Primary Care Workup for Multiple Sclerosis
The recommended primary care workup for multiple sclerosis should include brain and spinal cord MRI with and without contrast as the cornerstone of diagnosis, along with a focused neurological examination and appropriate laboratory tests to rule out alternative diagnoses. 1
Initial Clinical Assessment
Focused neurological examination targeting:
- Mental status
- Cranial nerve function
- Motor strength
- Sensory function
- Deep tendon reflexes
- Coordination
- Gait assessment
Key symptoms to evaluate:
- Sensory disturbances (numbness, tingling)
- Motor weakness
- Impaired gait
- Incoordination
- Visual symptoms (optic neuritis)
- Lhermitte sign (electric shock sensation down spine with neck flexion)
Imaging Studies
Brain MRI
Mandatory sequences 2:
- Axial T1-weighted sequences (before and after contrast)
- Axial T2-weighted sequences
- Proton-density or T2-FLAIR sequences
- Sagittal 2D or isotropic 3D T2-FLAIR sequences
- Single dose (0.1 mmol/kg) gadolinium-based contrast with minimum 5-minute delay
- Multiple T2 hyperintense lesions
- Gadolinium-enhancing lesions (indicating active inflammation)
- Periventricular, juxtacortical, and infratentorial lesions
Spinal Cord MRI
Indications for spinal cord MRI 2:
- Patients with spinal cord symptoms
- Inconclusive brain MRI findings
- Strong clinical suspicion of MS with normal brain MRI
- Nonspecific brain MRI findings
- Primary progressive MS presentation
Mandatory sequences 2:
- Sagittal dual-echo (proton-density and T2-weighted)
- STIR (Short-Tau Inversion Recovery)
- Contrast-enhanced T1-weighted spin-echo (if T2 lesions present)
Laboratory Tests
Blood tests:
- Complete blood count
- Comprehensive metabolic panel
- Inflammatory markers (ESR, CRP)
- Vitamin B12, folate levels
- Thyroid function tests
Cerebrospinal fluid analysis (when diagnosis is uncertain) 2, 1:
- Cell count and differential (lymphocytic pleocytosis <50/mm³)
- Protein and glucose
- Oligoclonal IgG bands (using isoelectric focusing)
- IgG index
- Rule out infection with appropriate testing
Additional Diagnostic Tests
- Visual evoked potentials (VEP) 2:
- Can provide objective evidence of a second lesion
- Look for delayed but well-preserved waveform
- Particularly useful when clinical examination doesn't show evidence of visual pathway involvement
Diagnostic Criteria
The 2017 McDonald Criteria require evidence of 1:
- Dissemination in space (damage in different parts of the nervous system)

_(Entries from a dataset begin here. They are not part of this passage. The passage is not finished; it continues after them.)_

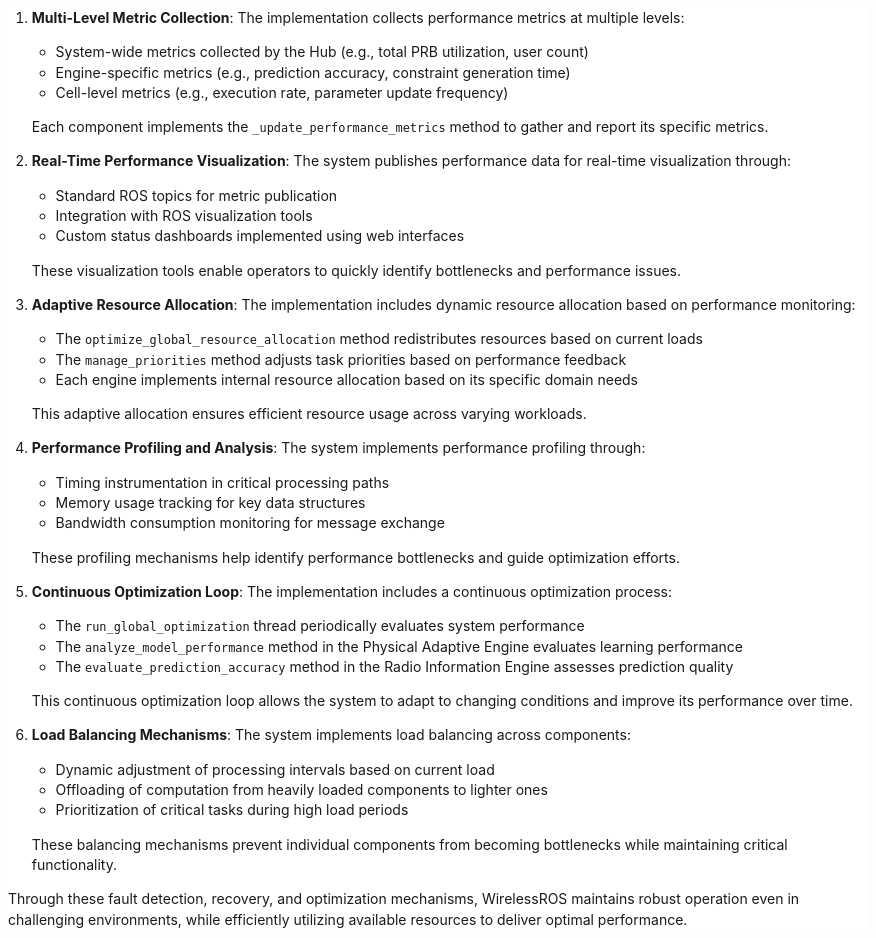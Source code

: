 1. **Multi-Level Metric Collection**: The implementation collects performance metrics at multiple levels:

   - System-wide metrics collected by the Hub (e.g., total PRB utilization, user count)
   - Engine-specific metrics (e.g., prediction accuracy, constraint generation time)
   - Cell-level metrics (e.g., execution rate, parameter update frequency)

   Each component implements the `_update_performance_metrics` method to gather and report its specific metrics.

2. **Real-Time Performance Visualization**: The system publishes performance data for real-time visualization through:

   - Standard ROS topics for metric publication
   - Integration with ROS visualization tools
   - Custom status dashboards implemented using web interfaces

   These visualization tools enable operators to quickly identify bottlenecks and performance issues.

3. **Adaptive Resource Allocation**: The implementation includes dynamic resource allocation based on performance monitoring:

   - The `optimize_global_resource_allocation` method redistributes resources based on current loads
   - The `manage_priorities` method adjusts task priorities based on performance feedback
   - Each engine implements internal resource allocation based on its specific domain needs

   This adaptive allocation ensures efficient resource usage across varying workloads.

4. **Performance Profiling and Analysis**: The system implements performance profiling through:

   - Timing instrumentation in critical processing paths
   - Memory usage tracking for key data structures
   - Bandwidth consumption monitoring for message exchange

   These profiling mechanisms help identify performance bottlenecks and guide optimization efforts.

5. **Continuous Optimization Loop**: The implementation includes a continuous optimization process:

   - The `run_global_optimization` thread periodically evaluates system performance
   - The `analyze_model_performance` method in the Physical Adaptive Engine evaluates learning performance
   - The `evaluate_prediction_accuracy` method in the Radio Information Engine assesses prediction quality

   This continuous optimization loop allows the system to adapt to changing conditions and improve its performance over time.

6. **Load Balancing Mechanisms**: The system implements load balancing across components:

   - Dynamic adjustment of processing intervals based on current load
   - Offloading of computation from heavily loaded components to lighter ones
   - Prioritization of critical tasks during high load periods

   These balancing mechanisms prevent individual components from becoming bottlenecks while maintaining critical functionality.

Through these fault detection, recovery, and optimization mechanisms, WirelessROS maintains robust operation even in challenging environments, while efficiently utilizing available resources to deliver optimal performance.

- Dissemination in time (damage occurring at different times)
- No better explanation for the clinical presentation
Common Pitfalls to Avoid
- Attributing all symptoms to MS without considering other causes 1
- Delaying MRI with contrast which can lead to delayed diagnosis 1
- Missing cerebral venous thrombosis which can be life-threatening 1
- Poor quality CSF analysis leading to unreliable measurements and incorrect diagnosis 2
- Overreliance on MRI findings alone without clinical correlation, which can lead to misdiagnosis in up to one-third of cases 3
When to Refer to Neurology
- Immediately after identifying suspicious findings on MRI
- When clinical presentation suggests MS but diagnosis remains uncertain
- For initiation and management of disease-modifying therapies
- For management of acute relapses requiring high-dose corticosteroids
Follow-up
- Neurology follow-up within 1-2 weeks of initial findings
- Repeat MRI in 3-6 months to assess for new lesions and treatment response 1
- Regular monitoring for disease progression and treatment side effects
The primary care provider plays a crucial role in the initial workup and ongoing management of MS patients, working collaboratively with neurologists and other specialists to ensure comprehensive care and optimal outcomes for patients with this complex neurological condition.